Crisis communication is something every brand should be skilled in, but hopes will never have to use. Unfortunately things happen, and when they do, it’s important to know how to deal with the issue and restore the damage. Luckily my class will get further insight on this issue from expert Melissa Agnes (@Melissa_Agnes) this Friday! Agnes is the founder of Agnes+Day Crisis Intelligence Firm, an internationally established organization which provides services to mid/large sized companies in the public relations field.
We discussed a few examples of social media crises today in class. Some were more severe than others, but the most outrageous had to be the inappropriate tweet by Justine Sacco. Sacco is now a former PR executive for the international media company IAC. On December 20, 2013 just before catching a plane to Cape Town, Africa Sacco sent out a tweet stating, “Going to Africa. Hope I don’t get AIDS. Just kidding. I’m White!” Needless to say this immediately caused a social media uproar. To make matters worse, Sacco had no Internet connection on her 11 hour flight to respond to the mess she was creating. All this coming from a “PR Professional?” How ironic.
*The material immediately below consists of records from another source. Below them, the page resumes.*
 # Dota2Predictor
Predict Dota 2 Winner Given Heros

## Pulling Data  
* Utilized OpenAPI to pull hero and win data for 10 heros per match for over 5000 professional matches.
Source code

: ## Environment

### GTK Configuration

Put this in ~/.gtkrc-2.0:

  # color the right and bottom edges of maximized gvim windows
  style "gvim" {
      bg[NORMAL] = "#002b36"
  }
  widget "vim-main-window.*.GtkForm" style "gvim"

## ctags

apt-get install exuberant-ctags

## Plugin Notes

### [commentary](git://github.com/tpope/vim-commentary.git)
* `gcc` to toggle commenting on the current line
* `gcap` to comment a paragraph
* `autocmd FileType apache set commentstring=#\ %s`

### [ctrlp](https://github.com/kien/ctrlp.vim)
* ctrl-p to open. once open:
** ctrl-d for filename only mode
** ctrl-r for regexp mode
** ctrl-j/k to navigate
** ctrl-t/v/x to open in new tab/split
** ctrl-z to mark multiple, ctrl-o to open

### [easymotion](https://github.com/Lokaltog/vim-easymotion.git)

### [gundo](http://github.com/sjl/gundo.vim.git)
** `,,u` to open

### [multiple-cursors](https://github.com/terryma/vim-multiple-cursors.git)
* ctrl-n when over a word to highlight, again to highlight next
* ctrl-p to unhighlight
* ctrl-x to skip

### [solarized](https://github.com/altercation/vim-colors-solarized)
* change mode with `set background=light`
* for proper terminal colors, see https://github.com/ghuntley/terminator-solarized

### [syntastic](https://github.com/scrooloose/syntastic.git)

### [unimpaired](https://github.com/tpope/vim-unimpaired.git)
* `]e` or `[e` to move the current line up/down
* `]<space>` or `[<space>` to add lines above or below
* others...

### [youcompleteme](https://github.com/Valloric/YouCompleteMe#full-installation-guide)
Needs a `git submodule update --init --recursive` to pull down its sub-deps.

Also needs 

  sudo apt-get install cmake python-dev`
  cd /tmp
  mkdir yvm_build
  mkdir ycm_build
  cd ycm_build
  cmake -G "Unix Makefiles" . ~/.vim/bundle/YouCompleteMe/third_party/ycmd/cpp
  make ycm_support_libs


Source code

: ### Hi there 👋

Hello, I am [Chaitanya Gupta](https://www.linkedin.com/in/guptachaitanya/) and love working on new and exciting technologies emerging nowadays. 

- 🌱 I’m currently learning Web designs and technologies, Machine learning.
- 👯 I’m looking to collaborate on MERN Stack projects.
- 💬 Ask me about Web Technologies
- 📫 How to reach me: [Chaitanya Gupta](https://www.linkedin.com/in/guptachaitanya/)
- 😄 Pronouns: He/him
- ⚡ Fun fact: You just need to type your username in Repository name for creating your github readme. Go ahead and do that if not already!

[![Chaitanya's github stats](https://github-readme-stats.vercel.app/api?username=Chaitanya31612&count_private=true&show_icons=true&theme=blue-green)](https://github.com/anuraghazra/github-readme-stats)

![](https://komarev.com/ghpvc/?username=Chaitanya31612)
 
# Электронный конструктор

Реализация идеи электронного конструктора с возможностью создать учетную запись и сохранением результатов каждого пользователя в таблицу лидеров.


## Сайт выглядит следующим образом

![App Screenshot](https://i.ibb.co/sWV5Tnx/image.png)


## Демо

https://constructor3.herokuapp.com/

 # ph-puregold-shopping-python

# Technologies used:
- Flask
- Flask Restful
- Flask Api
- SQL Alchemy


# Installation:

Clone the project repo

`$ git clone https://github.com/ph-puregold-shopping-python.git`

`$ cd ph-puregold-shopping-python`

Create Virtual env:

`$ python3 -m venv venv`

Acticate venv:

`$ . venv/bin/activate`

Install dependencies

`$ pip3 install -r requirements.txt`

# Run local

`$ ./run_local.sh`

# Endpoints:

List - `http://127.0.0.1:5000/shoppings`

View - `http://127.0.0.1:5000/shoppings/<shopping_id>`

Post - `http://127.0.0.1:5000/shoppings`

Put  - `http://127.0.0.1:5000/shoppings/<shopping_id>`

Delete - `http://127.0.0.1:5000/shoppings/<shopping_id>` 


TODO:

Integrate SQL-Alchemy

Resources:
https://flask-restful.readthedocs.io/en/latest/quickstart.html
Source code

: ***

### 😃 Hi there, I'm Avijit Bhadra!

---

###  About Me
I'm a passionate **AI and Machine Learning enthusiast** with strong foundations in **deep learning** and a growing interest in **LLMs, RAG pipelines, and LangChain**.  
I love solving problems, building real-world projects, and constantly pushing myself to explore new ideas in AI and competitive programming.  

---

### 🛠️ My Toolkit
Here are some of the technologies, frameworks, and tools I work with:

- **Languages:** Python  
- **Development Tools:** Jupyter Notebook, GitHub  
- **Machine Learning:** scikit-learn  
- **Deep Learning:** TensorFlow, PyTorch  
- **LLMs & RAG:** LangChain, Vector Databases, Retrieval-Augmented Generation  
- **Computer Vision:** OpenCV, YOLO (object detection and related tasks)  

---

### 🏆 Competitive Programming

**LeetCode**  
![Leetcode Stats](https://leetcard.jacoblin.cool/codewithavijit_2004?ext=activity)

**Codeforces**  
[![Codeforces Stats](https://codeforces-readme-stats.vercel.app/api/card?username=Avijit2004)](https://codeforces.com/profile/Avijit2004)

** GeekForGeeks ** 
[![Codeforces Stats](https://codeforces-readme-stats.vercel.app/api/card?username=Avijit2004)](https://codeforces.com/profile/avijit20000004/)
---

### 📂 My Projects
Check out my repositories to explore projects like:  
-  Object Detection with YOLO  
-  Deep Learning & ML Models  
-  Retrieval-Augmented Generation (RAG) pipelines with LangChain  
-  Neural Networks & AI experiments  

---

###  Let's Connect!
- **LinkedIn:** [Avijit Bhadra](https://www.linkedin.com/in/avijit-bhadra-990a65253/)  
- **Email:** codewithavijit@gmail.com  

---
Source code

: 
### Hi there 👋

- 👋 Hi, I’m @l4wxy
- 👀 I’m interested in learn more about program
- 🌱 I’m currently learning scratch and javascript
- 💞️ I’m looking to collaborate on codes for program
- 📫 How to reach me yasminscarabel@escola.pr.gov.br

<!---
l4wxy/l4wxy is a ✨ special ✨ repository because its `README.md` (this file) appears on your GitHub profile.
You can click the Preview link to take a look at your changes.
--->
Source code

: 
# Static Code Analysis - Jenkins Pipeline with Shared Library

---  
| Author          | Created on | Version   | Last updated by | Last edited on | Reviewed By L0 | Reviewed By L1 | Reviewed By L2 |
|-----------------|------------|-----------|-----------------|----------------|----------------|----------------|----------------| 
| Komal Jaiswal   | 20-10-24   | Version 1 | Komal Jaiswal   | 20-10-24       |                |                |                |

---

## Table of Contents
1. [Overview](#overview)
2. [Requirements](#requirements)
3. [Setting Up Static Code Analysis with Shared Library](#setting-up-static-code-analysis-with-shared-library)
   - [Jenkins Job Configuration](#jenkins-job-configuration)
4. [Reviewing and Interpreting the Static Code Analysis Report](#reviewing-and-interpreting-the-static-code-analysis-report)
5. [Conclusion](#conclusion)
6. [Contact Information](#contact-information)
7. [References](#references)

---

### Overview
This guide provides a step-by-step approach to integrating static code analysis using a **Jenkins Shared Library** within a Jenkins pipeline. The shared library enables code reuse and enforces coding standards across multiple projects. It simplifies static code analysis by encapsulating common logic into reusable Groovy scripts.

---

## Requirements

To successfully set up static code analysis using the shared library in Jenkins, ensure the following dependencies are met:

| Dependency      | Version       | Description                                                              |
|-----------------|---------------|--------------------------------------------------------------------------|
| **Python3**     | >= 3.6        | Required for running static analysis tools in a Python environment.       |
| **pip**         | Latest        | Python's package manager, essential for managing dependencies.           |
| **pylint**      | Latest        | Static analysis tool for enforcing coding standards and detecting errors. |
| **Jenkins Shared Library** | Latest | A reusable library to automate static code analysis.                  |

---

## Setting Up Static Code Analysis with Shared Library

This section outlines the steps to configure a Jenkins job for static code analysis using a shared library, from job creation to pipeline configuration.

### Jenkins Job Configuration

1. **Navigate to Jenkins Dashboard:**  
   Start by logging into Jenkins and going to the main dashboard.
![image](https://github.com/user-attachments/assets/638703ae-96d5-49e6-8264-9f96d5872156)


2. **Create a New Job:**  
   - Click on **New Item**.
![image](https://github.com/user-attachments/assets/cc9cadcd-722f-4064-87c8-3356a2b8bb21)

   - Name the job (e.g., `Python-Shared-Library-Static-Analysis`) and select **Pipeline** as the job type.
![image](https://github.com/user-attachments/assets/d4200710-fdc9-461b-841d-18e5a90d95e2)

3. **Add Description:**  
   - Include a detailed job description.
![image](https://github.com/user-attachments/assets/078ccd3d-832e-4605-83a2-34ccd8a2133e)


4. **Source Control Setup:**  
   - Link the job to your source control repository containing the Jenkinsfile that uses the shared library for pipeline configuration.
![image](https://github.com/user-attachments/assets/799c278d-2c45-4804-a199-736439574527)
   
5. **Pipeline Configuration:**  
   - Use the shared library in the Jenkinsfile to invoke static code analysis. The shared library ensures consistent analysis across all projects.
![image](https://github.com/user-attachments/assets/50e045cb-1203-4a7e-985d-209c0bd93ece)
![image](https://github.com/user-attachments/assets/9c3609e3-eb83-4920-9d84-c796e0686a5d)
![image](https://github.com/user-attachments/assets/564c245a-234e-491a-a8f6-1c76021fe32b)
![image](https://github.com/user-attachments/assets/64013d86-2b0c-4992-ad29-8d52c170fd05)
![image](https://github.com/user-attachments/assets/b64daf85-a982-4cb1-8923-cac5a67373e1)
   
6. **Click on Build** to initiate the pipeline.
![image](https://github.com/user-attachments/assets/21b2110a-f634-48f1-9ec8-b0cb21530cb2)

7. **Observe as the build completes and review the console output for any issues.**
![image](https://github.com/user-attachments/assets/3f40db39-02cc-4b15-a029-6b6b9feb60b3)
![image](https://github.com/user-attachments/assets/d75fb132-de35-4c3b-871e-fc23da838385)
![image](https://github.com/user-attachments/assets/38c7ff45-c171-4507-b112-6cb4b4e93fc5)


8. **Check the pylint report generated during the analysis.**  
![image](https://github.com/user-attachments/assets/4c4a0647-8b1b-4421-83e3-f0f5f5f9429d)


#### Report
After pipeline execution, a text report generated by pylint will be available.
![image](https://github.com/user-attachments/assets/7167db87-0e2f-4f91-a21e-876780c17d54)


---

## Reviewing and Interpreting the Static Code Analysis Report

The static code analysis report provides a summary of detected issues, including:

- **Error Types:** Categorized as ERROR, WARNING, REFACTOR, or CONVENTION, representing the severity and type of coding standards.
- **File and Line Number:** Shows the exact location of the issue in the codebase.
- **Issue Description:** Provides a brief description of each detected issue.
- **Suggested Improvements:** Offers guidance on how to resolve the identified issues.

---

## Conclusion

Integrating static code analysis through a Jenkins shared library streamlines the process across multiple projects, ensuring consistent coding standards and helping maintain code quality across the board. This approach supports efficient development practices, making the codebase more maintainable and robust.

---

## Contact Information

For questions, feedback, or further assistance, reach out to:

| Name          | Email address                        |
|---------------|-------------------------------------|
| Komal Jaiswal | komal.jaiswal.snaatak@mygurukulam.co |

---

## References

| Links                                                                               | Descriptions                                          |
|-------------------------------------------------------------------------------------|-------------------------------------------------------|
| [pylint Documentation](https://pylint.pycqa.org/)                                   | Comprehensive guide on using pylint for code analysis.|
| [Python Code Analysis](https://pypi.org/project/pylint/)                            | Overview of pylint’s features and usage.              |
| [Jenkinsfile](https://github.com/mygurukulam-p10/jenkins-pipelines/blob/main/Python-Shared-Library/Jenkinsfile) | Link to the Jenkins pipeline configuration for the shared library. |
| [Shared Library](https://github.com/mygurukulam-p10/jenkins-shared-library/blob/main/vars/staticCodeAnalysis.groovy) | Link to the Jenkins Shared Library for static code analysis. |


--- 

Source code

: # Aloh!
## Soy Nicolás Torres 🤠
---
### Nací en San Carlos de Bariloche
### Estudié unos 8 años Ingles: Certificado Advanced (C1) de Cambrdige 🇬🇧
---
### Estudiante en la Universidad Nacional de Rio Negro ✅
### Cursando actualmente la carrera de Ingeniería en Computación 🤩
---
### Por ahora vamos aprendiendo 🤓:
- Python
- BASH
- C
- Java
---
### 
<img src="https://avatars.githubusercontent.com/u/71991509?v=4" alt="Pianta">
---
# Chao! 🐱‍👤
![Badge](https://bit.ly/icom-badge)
According to an article by CNN, the IAC released a statement in attempts to restore Sacco’s damage saying, “The offensive comment does not reflect the views and values of IAC. We take this issue very seriously, and we have parted ways with the employee in question.” By the time Sacco landed in South Africa, she had been terminated from the company.
As IAC can tell you, it is extremely necessary organizations (of all sizes) have crisis management plans in place. Unfortunate events aren’t always predictable, but sometimes it’s the response that leaves a bigger impact.